▶ SUPPLIED RECORDS

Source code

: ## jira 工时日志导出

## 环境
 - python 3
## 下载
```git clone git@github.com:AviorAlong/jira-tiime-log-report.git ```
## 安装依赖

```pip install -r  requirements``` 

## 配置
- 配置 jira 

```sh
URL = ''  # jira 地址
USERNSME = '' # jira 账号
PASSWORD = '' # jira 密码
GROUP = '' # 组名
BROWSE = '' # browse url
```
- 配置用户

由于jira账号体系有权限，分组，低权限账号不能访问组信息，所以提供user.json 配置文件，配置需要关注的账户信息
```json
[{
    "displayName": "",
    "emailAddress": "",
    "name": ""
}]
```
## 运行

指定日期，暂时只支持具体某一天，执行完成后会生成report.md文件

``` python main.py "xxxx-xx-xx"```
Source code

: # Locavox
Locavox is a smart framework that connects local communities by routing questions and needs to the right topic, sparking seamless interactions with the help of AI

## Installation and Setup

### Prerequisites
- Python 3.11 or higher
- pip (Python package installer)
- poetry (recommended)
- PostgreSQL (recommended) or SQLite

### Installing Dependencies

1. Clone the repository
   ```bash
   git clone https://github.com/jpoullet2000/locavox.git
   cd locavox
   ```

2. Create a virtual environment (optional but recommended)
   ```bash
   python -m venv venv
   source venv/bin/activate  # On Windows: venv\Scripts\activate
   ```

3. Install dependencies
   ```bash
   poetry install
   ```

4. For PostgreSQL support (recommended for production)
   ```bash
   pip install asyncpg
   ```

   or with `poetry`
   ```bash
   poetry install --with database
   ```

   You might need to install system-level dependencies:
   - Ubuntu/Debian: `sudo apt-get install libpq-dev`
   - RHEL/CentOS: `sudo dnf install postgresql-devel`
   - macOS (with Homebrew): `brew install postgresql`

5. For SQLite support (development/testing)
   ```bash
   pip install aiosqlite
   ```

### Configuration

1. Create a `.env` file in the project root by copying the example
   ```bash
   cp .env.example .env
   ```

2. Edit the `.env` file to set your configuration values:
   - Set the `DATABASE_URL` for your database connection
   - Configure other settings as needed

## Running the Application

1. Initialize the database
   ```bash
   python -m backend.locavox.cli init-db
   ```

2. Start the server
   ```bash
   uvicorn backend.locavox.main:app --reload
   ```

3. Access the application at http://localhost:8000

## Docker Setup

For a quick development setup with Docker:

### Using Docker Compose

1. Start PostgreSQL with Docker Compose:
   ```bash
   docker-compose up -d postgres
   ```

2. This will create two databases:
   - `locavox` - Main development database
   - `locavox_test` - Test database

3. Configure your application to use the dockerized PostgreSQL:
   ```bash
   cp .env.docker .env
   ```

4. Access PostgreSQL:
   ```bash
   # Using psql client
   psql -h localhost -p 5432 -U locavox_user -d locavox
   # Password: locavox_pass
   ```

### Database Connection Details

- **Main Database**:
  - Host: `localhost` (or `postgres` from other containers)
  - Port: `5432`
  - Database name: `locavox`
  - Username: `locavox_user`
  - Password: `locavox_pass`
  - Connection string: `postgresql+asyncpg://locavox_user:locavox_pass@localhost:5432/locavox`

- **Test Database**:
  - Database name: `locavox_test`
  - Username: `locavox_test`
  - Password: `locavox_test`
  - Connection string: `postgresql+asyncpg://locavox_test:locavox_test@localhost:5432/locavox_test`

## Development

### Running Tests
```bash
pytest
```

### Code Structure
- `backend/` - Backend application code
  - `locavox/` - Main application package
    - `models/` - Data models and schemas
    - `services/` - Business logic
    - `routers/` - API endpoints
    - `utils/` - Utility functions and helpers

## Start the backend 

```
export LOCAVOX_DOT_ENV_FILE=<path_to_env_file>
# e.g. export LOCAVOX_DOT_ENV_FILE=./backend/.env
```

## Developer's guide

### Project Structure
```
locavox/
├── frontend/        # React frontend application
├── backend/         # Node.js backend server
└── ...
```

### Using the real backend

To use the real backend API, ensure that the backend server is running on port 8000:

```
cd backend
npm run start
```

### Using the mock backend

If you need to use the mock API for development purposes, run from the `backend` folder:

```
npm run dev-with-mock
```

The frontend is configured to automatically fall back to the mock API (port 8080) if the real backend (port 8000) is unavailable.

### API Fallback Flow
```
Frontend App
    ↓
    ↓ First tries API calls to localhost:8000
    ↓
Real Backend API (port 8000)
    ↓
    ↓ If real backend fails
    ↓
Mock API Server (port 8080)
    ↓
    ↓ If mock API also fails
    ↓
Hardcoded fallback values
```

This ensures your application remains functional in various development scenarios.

▶ EXERCISE OBJECTIVE
From the first line of the data above through the line containing "### Using Docker Compose", repeat each line exactly, and add nothing.

▶ REPLY
Source code

: ## jira 工时日志导出

## 环境
 - python 3
## 下载
```git clone git@github.com:AviorAlong/jira-tiime-log-report.git ```
## 安装依赖

```pip install -r  requirements``` 

## 配置
- 配置 jira 

```sh
URL = ''  # jira 地址
USERNSME = '' # jira 账号
PASSWORD = '' # jira 密码
GROUP = '' # 组名
BROWSE = '' # browse url
```
- 配置用户

由于jira账号体系有权限，分组，低权限账号不能访问组信息，所以提供user.json 配置文件，配置需要关注的账户信息
```json
[{
    "displayName": "",
    "emailAddress": "",
    "name": ""
}]
```
## 运行

指定日期，暂时只支持具体某一天，执行完成后会生成report.md文件

``` python main.py "xxxx-xx-xx"```
Source code

: # Locavox
Locavox is a smart framework that connects local communities by routing questions and needs to the right topic, sparking seamless interactions with the help of AI

## Installation and Setup

### Prerequisites
- Python 3.11 or higher
- pip (Python package installer)
- poetry (recommended)
- PostgreSQL (recommended) or SQLite

### Installing Dependencies

1. Clone the repository
   ```bash
   git clone https://github.com/jpoullet2000/locavox.git
   cd locavox
   ```

2. Create a virtual environment (optional but recommended)
   ```bash
   python -m venv venv
   source venv/bin/activate  # On Windows: venv\Scripts\activate
   ```

3. Install dependencies
   ```bash
   poetry install
   ```

4. For PostgreSQL support (recommended for production)
   ```bash
   pip install asyncpg
   ```

   or with `poetry`
   ```bash
   poetry install --with database
   ```

   You might need to install system-level dependencies:
   - Ubuntu/Debian: `sudo apt-get install libpq-dev`
   - RHEL/CentOS: `sudo dnf install postgresql-devel`
   - macOS (with Homebrew): `brew install postgresql`

5. For SQLite support (development/testing)
   ```bash
   pip install aiosqlite
   ```

### Configuration

1. Create a `.env` file in the project root by copying the example
   ```bash
   cp .env.example .env
   ```

2. Edit the `.env` file to set your configuration values:
   - Set the `DATABASE_URL` for your database connection
   - Configure other settings as needed

## Running the Application

1. Initialize the database
   ```bash
   python -m backend.locavox.cli init-db
   ```

2. Start the server
   ```bash
   uvicorn backend.locavox.main:app --reload
   ```

3. Access the application at http://localhost:8000

## Docker Setup

For a quick development setup with Docker:

### Using Docker Compose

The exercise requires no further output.